New Research Capabilities

Scientists conducting research at EuXFEL currently have access to seven advanced scientific instruments known as research stations (the information below is sourced, among other places, from www.xfel.eu, where more details can be found). Each station is dedicated to specific research topics and types of experiments. EuXFEL research stations are permanently assigned to three X-ray Free-Electron Laser (XFEL) radiation sources with different parameters defining three experimental lines (beamlines): SASE1 and SASE2 operating in the hard X-ray range (photon energies from 3 to 25 keV) and SASE3 designed for the generation of soft X-ray radiation in the range from 260 eV to 3000 eV.
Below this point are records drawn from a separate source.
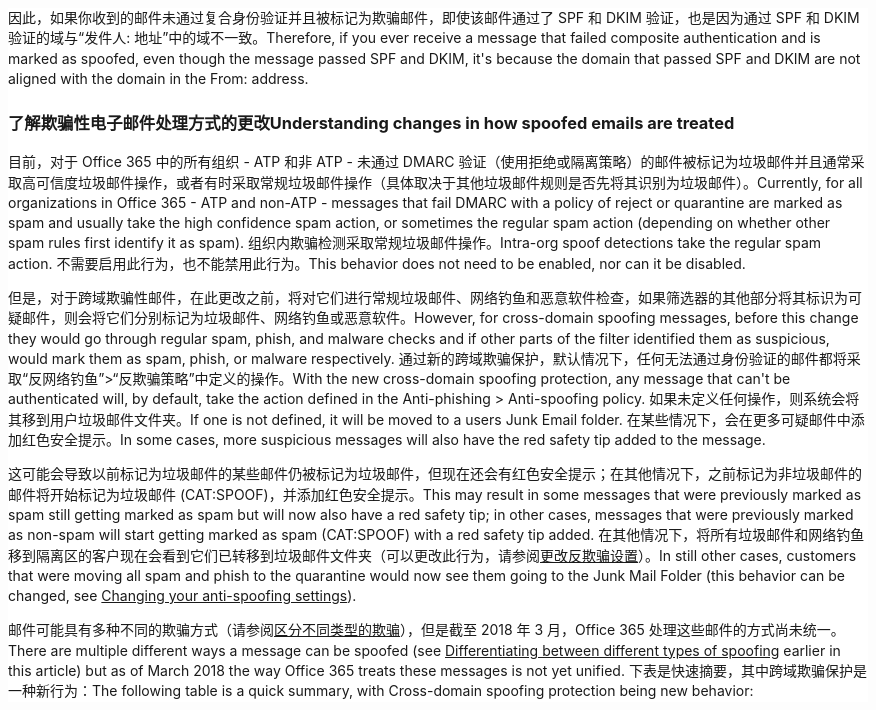 <span data-ttu-id="40b3a-229">因此，如果你收到的邮件未通过复合身份验证并且被标记为欺骗邮件，即使该邮件通过了 SPF 和 DKIM 验证，也是因为通过 SPF 和 DKIM 验证的域与“发件人: 地址”中的域不一致。</span><span class="sxs-lookup"><span data-stu-id="40b3a-229">Therefore, if you ever receive a message that failed composite authentication and is marked as spoofed, even though the message passed SPF and DKIM, it's because the domain that passed SPF and DKIM are not aligned with the domain in the From: address.</span></span>
  
### <a name="understanding-changes-in-how-spoofed-emails-are-treated"></a><span data-ttu-id="40b3a-230">了解欺骗性电子邮件处理方式的更改</span><span class="sxs-lookup"><span data-stu-id="40b3a-230">Understanding changes in how spoofed emails are treated</span></span>

<span data-ttu-id="40b3a-231">目前，对于 Office 365 中的所有组织 - ATP 和非 ATP - 未通过 DMARC 验证（使用拒绝或隔离策略）的邮件被标记为垃圾邮件并且通常采取高可信度垃圾邮件操作，或者有时采取常规垃圾邮件操作（具体取决于其他垃圾邮件规则是否先将其识别为垃圾邮件）。</span><span class="sxs-lookup"><span data-stu-id="40b3a-231">Currently, for all organizations in Office 365 - ATP and non-ATP - messages that fail DMARC with a policy of reject or quarantine are marked as spam and usually take the high confidence spam action, or sometimes the regular spam action (depending on whether other spam rules first identify it as spam).</span></span> <span data-ttu-id="40b3a-232">组织内欺骗检测采取常规垃圾邮件操作。</span><span class="sxs-lookup"><span data-stu-id="40b3a-232">Intra-org spoof detections take the regular spam action.</span></span> <span data-ttu-id="40b3a-233">不需要启用此行为，也不能禁用此行为。</span><span class="sxs-lookup"><span data-stu-id="40b3a-233">This behavior does not need to be enabled, nor can it be disabled.</span></span>
  
<span data-ttu-id="40b3a-234">但是，对于跨域欺骗性邮件，在此更改之前，将对它们进行常规垃圾邮件、网络钓鱼和恶意软件检查，如果筛选器的其他部分将其标识为可疑邮件，则会将它们分别标记为垃圾邮件、网络钓鱼或恶意软件。</span><span class="sxs-lookup"><span data-stu-id="40b3a-234">However, for cross-domain spoofing messages, before this change they would go through regular spam, phish, and malware checks and if other parts of the filter identified them as suspicious, would mark them as spam, phish, or malware respectively.</span></span> <span data-ttu-id="40b3a-235">通过新的跨域欺骗保护，默认情况下，任何无法通过身份验证的邮件都将采取“反网络钓鱼”\>“反欺骗策略”中定义的操作。</span><span class="sxs-lookup"><span data-stu-id="40b3a-235">With the new cross-domain spoofing protection, any message that can't be authenticated will, by default, take the action defined in the Anti-phishing \> Anti-spoofing policy.</span></span> <span data-ttu-id="40b3a-236">如果未定义任何操作，则系统会将其移到用户垃圾邮件文件夹。</span><span class="sxs-lookup"><span data-stu-id="40b3a-236">If one is not defined, it will be moved to a users Junk Email folder.</span></span> <span data-ttu-id="40b3a-237">在某些情况下，会在更多可疑邮件中添加红色安全提示。</span><span class="sxs-lookup"><span data-stu-id="40b3a-237">In some cases, more suspicious messages will also have the red safety tip added to the message.</span></span>
  
<span data-ttu-id="40b3a-238">这可能会导致以前标记为垃圾邮件的某些邮件仍被标记为垃圾邮件，但现在还会有红色安全提示；在其他情况下，之前标记为非垃圾邮件的邮件将开始标记为垃圾邮件 (CAT:SPOOF)，并添加红色安全提示。</span><span class="sxs-lookup"><span data-stu-id="40b3a-238">This may result in some messages that were previously marked as spam still getting marked as spam but will now also have a red safety tip; in other cases, messages that were previously marked as non-spam will start getting marked as spam (CAT:SPOOF) with a red safety tip added.</span></span> <span data-ttu-id="40b3a-239">在其他情况下，将所有垃圾邮件和网络钓鱼移到隔离区的客户现在会看到它们已转移到垃圾邮件文件夹（可以更改此行为，请参阅[更改反欺骗设置](#changing-your-anti-spoofing-settings)）。</span><span class="sxs-lookup"><span data-stu-id="40b3a-239">In still other cases, customers that were moving all spam and phish to the quarantine would now see them going to the Junk Mail Folder (this behavior can be changed, see [Changing your anti-spoofing settings](#changing-your-anti-spoofing-settings)).</span></span>
  
<span data-ttu-id="40b3a-240">邮件可能具有多种不同的欺骗方式（请参阅[区分不同类型的欺骗](#differentiating-between-different-types-of-spoofing)），但是截至 2018 年 3 月，Office 365 处理这些邮件的方式尚未统一。</span><span class="sxs-lookup"><span data-stu-id="40b3a-240">There are multiple different ways a message can be spoofed (see  [Differentiating between different types of spoofing](#differentiating-between-different-types-of-spoofing) earlier in this article) but as of March 2018 the way Office 365 treats these messages is not yet unified.</span></span> <span data-ttu-id="40b3a-241">下表是快速摘要，其中跨域欺骗保护是一种新行为：</span><span class="sxs-lookup"><span data-stu-id="40b3a-241">The following table is a quick summary, with Cross-domain spoofing protection being new behavior:</span></span>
The experimental line SASE1 includes two research stations: SPB/SFX (Single Particles, clusters and Biomolecules/Serial Femtosecond Crystallography) and FXE (Femtosecond X-ray Experiments). The first is dedicated to structural studies of bioparticles such as single biomolecules, virus capsids, cell and tissue fragments, or microorganisms. Additionally, fundamental studies of significant importance to materials science, such as nanocrystals and atomic clusters, are conducted. The scientific equipment available at the SPB/SFX station allows for the analysis of two- and three-dimensional structures of individual molecules in both gaseous and condensed phases It is possible to record coherent diffraction images of complex biological systems, such as macro-molecules of proteins, with high spatial resolution (<1 nm) necessary for obtaining complete structural information essential for a precise understanding of their biological functionMożliwe jest np. rejestrowanie spójnych obrazów dyfrakcyjnych skomplikowanych układów biologicznych, np. makrocząsteczek białek, z wysoką rozdzielczością przestrzenną ( 1 nm) konieczną do uzyskania pełnej informacji strukturalnej, niezbędnej do dokładnego poznania i zrozumienia ich funkcji biologicznej. In the second research station, FXE, scientists focus on time-resolved studies of ultrafast physicochemical processes occurring in the liquid or condensed phase. The research topics of FXE are related to the dynamics of photochemical reactions and phase transitions in the femto- and picosecond range, as well as to states of matter characterized by short lifetimes. The simultaneous use of optical and X-ray lasers in a pump-probe setup allows for the registration of ultrafast dynamics of phenomena occurring in the studied system, serving as "molecular movies'' illustrating, for example, the progress of chemical reactions or phase transitions.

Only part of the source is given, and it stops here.